İmkân ile ilgili şunu da söyleyip burayı kapatayım. Elde etme duygusu güzel gözükse de her elde edilen mutluluk getirecek diye bir kaide olmadığı net. Hatta elde edilen bazı şeyler başa bela olmaktan öteye geçmemektedir. O bazı şeylerin olmaması olmasından daha iyidir. Bu ayrımı insan kestiremeyebilir, fakat yapabileceği kolay bir formül var: İnsan için çalıştığından başkası yoktur.[7] İnsan sabır ve azimle çalışmalı evet, fakat neticede Allah’ın verdiğine kanaat etmelidir. Bunu başarabilirse haddini aşmaz, dolayısıyla kanaatin getirdiği tükenmez hazineden istifade ederken, kalb ve aklı da rahat eder. Çalışıp kazanma dışındaki insanın hayatına giren diğer başka şeyler de buna kıyas edilebilir.
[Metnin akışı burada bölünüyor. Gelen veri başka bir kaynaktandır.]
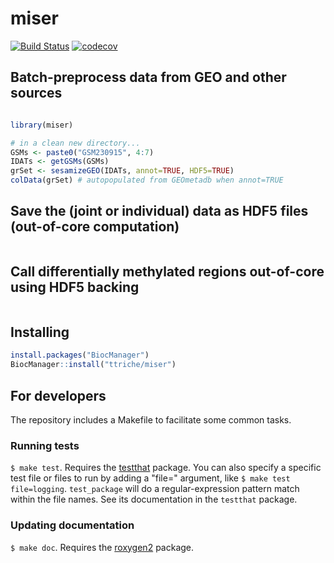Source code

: # miser

[![Build Status](https://travis-ci.org/ttriche/miser.png?branch=master)](https://travis-ci.org/ttriche/miser)  [![codecov](https://codecov.io/gh/ttriche/miser/branch/master/graph/badge.svg)](https://codecov.io/gh/ttriche/miser)

## Batch-preprocess data from GEO and other sources

```r

library(miser)

# in a clean new directory...
GSMs <- paste0("GSM230915", 4:7)
IDATs <- getGSMs(GSMs) 
grSet <- sesamizeGEO(IDATs, annot=TRUE, HDF5=TRUE)
colData(grSet) # autopopulated from GEOmetadb when annot=TRUE
```

## Save the (joint or individual) data as HDF5 files (out-of-core computation)

```r

```

## Call differentially methylated regions out-of-core using HDF5 backing

```r

```

## Installing

```r
install.packages("BiocManager") 
BiocManager::install("ttriche/miser") 
```

## For developers

The repository includes a Makefile to facilitate some common tasks.

### Running tests

`$ make test`. Requires the [testthat](https://github.com/hadley/testthat) package. You can also specify a specific test file or files to run by adding a "file=" argument, like `$ make test file=logging`. `test_package` will do a regular-expression pattern match within the file names. See its documentation in the `testthat` package.

### Updating documentation

`$ make doc`. Requires the [roxygen2](https://github.com/klutometis/roxygen) package.
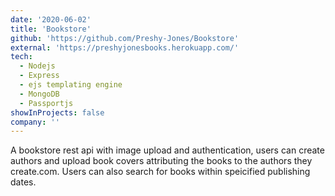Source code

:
 ```yaml
---
date: '2020-06-02'
title: 'Bookstore'
github: 'https://github.com/Preshy-Jones/Bookstore'
external: 'https://preshyjonesbooks.herokuapp.com/'
tech:
  - Nodejs
  - Express
  - ejs templating engine
  - MongoDB
  - Passportjs
showInProjects: false
company: ''
---
```


A bookstore rest api with image upload and authentication, users can create authors and upload book covers attributing the books to the authors they create.com. Users can also search for books within speicified publishing dates.
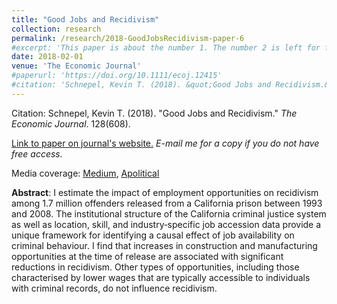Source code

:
 ```yaml
---
title: "Good Jobs and Recidivism"
collection: research
permalink: /research/2018-GoodJobsRecidivism-paper-6
#excerpt: 'This paper is about the number 1. The number 2 is left for future work.'
date: 2018-02-01
venue: 'The Economic Journal'
#paperurl: 'https://doi.org/10.1111/ecoj.12415'
#citation: 'Schnepel, Kevin T. (2018). &quot;Good Jobs and Recidivism.&quot; <i>The Economic Journal</i>. 128(608).'
---
```


Citation: Schnepel, Kevin T. (2018). &quot;Good Jobs and Recidivism.&quot; <i>The Economic Journal</i>. 128(608).

[Link to paper on journal's website.](https://doi.org/10.1111/ecoj.12415) *E-mail me for a copy if you do not have free access.*

Media coverage: [Medium](https://medium.com/@yashraghuwansi/does-an-increase-in-the-minimum-wage-really-reduce-criminal-recidivism-f5e1399c13), [Apolitical](https://apolitical.co/en/solution_article/jobs-felons-types-work-may-keep-people-jail)

**Abstract**: I estimate the impact of employment opportunities on recidivism among 1.7 million offenders released from a California prison between 1993 and 2008. The institutional structure of the California criminal justice system as well as location, skill, and industry‐specific job accession data provide a unique framework for identifying a causal effect of job availability on criminal behaviour. I find that increases in construction and manufacturing opportunities at the time of release are associated with significant reductions in recidivism. Other types of opportunities, including those characterised by lower wages that are typically accessible to individuals with criminal records, do not influence recidivism.
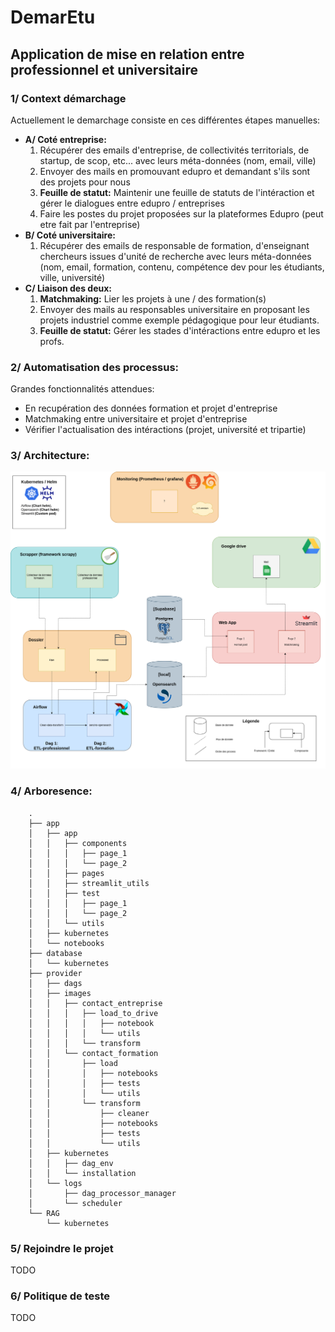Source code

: # DemarEtu

## Application de mise en relation entre professionnel et universitaire

### 1/ Context démarchage

Actuellement le demarchage consiste en ces différentes étapes manuelles: 

- **A/ Coté entreprise:**
    1. Récupérer des emails d'entreprise, de collectivités territorials, de startup, de scop, etc... avec leurs méta-données (nom, email, ville)
    2. Envoyer des mails en promouvant edupro et demandant s'ils sont des projets pour nous
    3. **Feuille de statut:** Maintenir une feuille de statuts de l'intéraction et gérer le dialogues entre edupro / entreprises
    4. Faire les postes du projet proposées sur la plateformes Edupro (peut etre fait par l'entreprise)
- **B/ Coté universitaire:** 
    1. Récupérer des emails de responsable de formation, d'enseignant chercheurs issues d'unité de recherche avec leurs méta-données (nom, email, formation, contenu, compétence dev pour les étudiants, ville, université)
- **C/ Liaison des deux:**
    1. **Matchmaking:** Lier les projets à une / des formation(s)
    2. Envoyer des mails au responsables universitaire en proposant les projets industriel comme exemple pédagogique pour leur étudiants.
    3. **Feuille de statut:** Gérer les stades d'intéractions entre edupro et les profs.

### 2/ Automatisation des processus:

Grandes fonctionnalités attendues:

* En recupération des données formation et projet d'entreprise
* Matchmaking entre universitaire et projet d'entreprise
* Vérifier l'actualisation des intéractions (projet, université et tripartie)

### 3/ Architecture:

![test](./doc/archi_demaretu.png)

### 4/ Arboresence:
```
    .
    ├── app
    │   ├── app
    │   │   ├── components
    │   │   │   ├── page_1
    │   │   │   └── page_2
    │   │   ├── pages
    │   │   ├── streamlit_utils
    │   │   ├── test
    │   │   │   ├── page_1
    │   │   │   └── page_2
    │   │   └── utils
    │   ├── kubernetes
    │   └── notebooks
    ├── database
    │   └── kubernetes
    ├── provider
    │   ├── dags
    │   ├── images
    │   │   ├── contact_entreprise
    │   │   │   ├── load_to_drive
    │   │   │   │   ├── notebook
    │   │   │   │   └── utils
    │   │   │   └── transform
    │   │   └── contact_formation
    │   │       ├── load
    │   │       │   ├── notebooks
    │   │       │   ├── tests
    │   │       │   └── utils
    │   │       └── transform
    │   │           ├── cleaner
    │   │           ├── notebooks
    │   │           ├── tests
    │   │           └── utils
    │   ├── kubernetes
    │   │   ├── dag_env
    │   │   └── installation
    │   └── logs
    │       ├── dag_processor_manager
    │       └── scheduler
    └── RAG
        └── kubernetes
```

### 5/ Rejoindre le projet

TODO

### 6/ Politique de teste

TODO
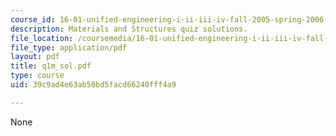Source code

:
 ```yaml
---
course_id: 16-01-unified-engineering-i-ii-iii-iv-fall-2005-spring-2006
description: Materials and Structures quiz solutions.
file_location: /coursemedia/16-01-unified-engineering-i-ii-iii-iv-fall-2005-spring-2006/39c9ad4e63ab50bd5facd66240fff4a9_q1m_sol.pdf
file_type: application/pdf
layout: pdf
title: q1m_sol.pdf
type: course
uid: 39c9ad4e63ab50bd5facd66240fff4a9

---
```

None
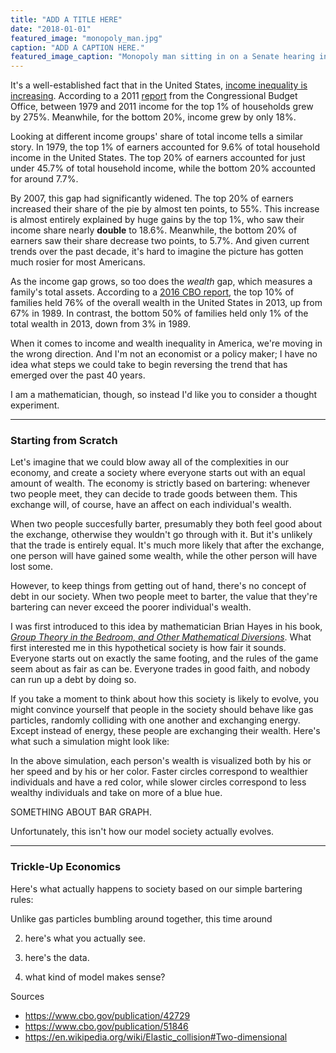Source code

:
 ```yaml
---
title: "ADD A TITLE HERE"
date: "2018-01-01"
featured_image: "monopoly_man.jpg"
caption: "ADD A CAPTION HERE."
featured_image_caption: "Monopoly man sitting in on a Senate hearing in the wake of the Equifax data breach during the fall of 2017. Image credit: Aaron P. Bernstein/Reuters."
---
```


It's a well-established fact that in the United States, [income inequality is increasing](https://en.wikipedia.org/wiki/Income_inequality_in_the_United_States). According to a 2011 [report](https://www.cbo.gov/publication/42729?index=12485) from the Congressional Budget Office, between 1979 and 2011 income for the top 1% of households grew by 275%. Meanwhile, for the bottom 20%, income grew by only 18%.

Looking at different income groups' share of total income tells a similar story. In 1979, the top 1% of earners accounted for 9.6% of total household income in the United States. The top 20% of earners accounted for just under 45.7% of total household income, while the bottom 20% accounted for around 7.7%.

By 2007, this gap had significantly widened. The top 20% of earners increased their share of the pie by almost ten points, to 55%. This increase is almost entirely explained by huge gains by the top 1%, who saw their income share nearly **double** to 18.6%. Meanwhile, the bottom 20% of earners saw their share decrease two points, to 5.7%. And given current trends over the past decade, it's hard to imagine the picture has gotten much rosier for most Americans.

<CaptionedImage caption="Shares of Income After Transfers and Federal Taxes, 1979 and 2007 (Source: CBO)" width="80%" src="cbo_income_graph.png" />

As the income gap grows, so too does the _wealth_ gap, which measures a family's total assets. According to a [2016 CBO report](https://www.cbo.gov/publication/51846), the top 10% of families held 76% of the overall wealth in the United States in 2013, up from 67% in 1989. In contrast, the bottom 50% of families held only 1% of the total wealth in 2013, down from 3% in 1989.

When it comes to income and wealth inequality in America, we're moving in the wrong direction. And I'm not an economist or a policy maker; I have no idea what steps we could take to begin reversing the trend that has emerged over the past 40 years.

I am a mathematician, though, so instead I'd like you to consider a thought experiment.

---

### Starting from Scratch

Let's imagine that we could blow away all of the complexities in our economy, and create a society where everyone starts out with an equal amount of wealth. The economy is strictly based on bartering: whenever two people meet, they can decide to trade goods between them. This exchange will, of course, have an affect on each individual's wealth.

When two people succesfully barter, presumably they both feel good about the exchange, otherwise they wouldn't go through with it. But it's unlikely that the trade is entirely equal. It's much more likely that after the exchange, one person will have gained some wealth, while the other person will have lost some.

However, to keep things from getting out of hand, there's no concept of debt in our society. When two people meet to barter, the value that they're bartering can never exceed the poorer individual's wealth.

I was first introduced to this idea by mathematician Brian Hayes in his book, [_Group Theory in the Bedroom, and Other Mathematical Diversions_](https://www.amazon.com/Group-Theory-Bedroom-Mathematical-Diversions/dp/0809052172). What first interested me in this hypothetical society is how fair it sounds. Everyone starts out on exactly the same footing, and the rules of the game seem about as fair as can be. Everyone trades in good faith, and nobody can run up a debt by doing so.

If you take a moment to think about how this society is likely to evolve, you might convince yourself that people in the society should behave like gas particles, randomly colliding with one another and exchanging energy. Except instead of energy, these people are exchanging their wealth. Here's what such a simulation might look like:

<EconomySimulation caption="Here's how you might expect our model society to evolve."/>

In the above simulation, each person's wealth is visualized both by his or her speed and by his or her color. Faster circles correspond to wealthier individuals and have a red color, while slower circles correspond to less wealthy individuals and take on more of a blue hue.

SOMETHING ABOUT BAR GRAPH.

Unfortunately, this isn't how our model society actually evolves.

---

### Trickle-Up Economics

Here's what actually happens to society based on our simple bartering rules:

<EconomySimulation caption="Here's how you might expect our model society to evolve."/>

Unlike gas particles bumbling around together, this time around

2. here's what you actually see.

3. here's the data.

4. what kind of model makes sense?

Sources

* https://www.cbo.gov/publication/42729
* https://www.cbo.gov/publication/51846
* https://en.wikipedia.org/wiki/Elastic_collision#Two-dimensional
Meşru Dairedeki Keyfe İktifa Ediniz
Buradan sonra bu asrın bir tefsiri olan Risale-i Nurdan bir parçayı anlamaya çalışarak devam etmek istiyorum.
“İşte ey hayat-ı dünyeviyenin zevkine mübtelâ ve endîşe-i istikbâl ile istikbâlini ve hayatını temin için çabalayan biçareler! Dünyanın lezzetini, zevkini, saadetini, rahatını isterseniz, meşru dairedeki keyfe iktifa ediniz. O keyfinize kâfidir. Hâricinde ve gayr-i meşru dairedeki bir lezzetin içinde bin elem olduğunu…”[8]
Yukarıdaki zamanımıza ve bu zamanın insanına ait tanımlama referans noktamız olacak. Öncelikle dünya hayatı üzerinde duralım. Ve daha da önce dünya üzerinde.
Bediüzzaman Hazretleri dünyanın üç yüzü olduğundan bahseder. Birinci yüzü Allah’a bakar. Allah’ın esmasının tecellilerine ve marifet okumaları yapacağımız hikmet dolu tarafına. İkinci yüzü, ahirete bakar. Dünya ahiretin tarlasıdır. Burada ne ekersek iyilik adına, ahirette, mizanda o karşımıza çıkacaktır.
Üçüncü yüzü ise bizzat dünyanın kendisine bakar. Dünyanın bu yüzü, insanların hevesatına ve keyiflerine ve bu geçici hayatın yüklediği sorumluluklara bakar, ona kaynak olur.[9]
Şimdi şu soruyu soralım: Biz dünyanın hangi yüzünü yaşıyoruz?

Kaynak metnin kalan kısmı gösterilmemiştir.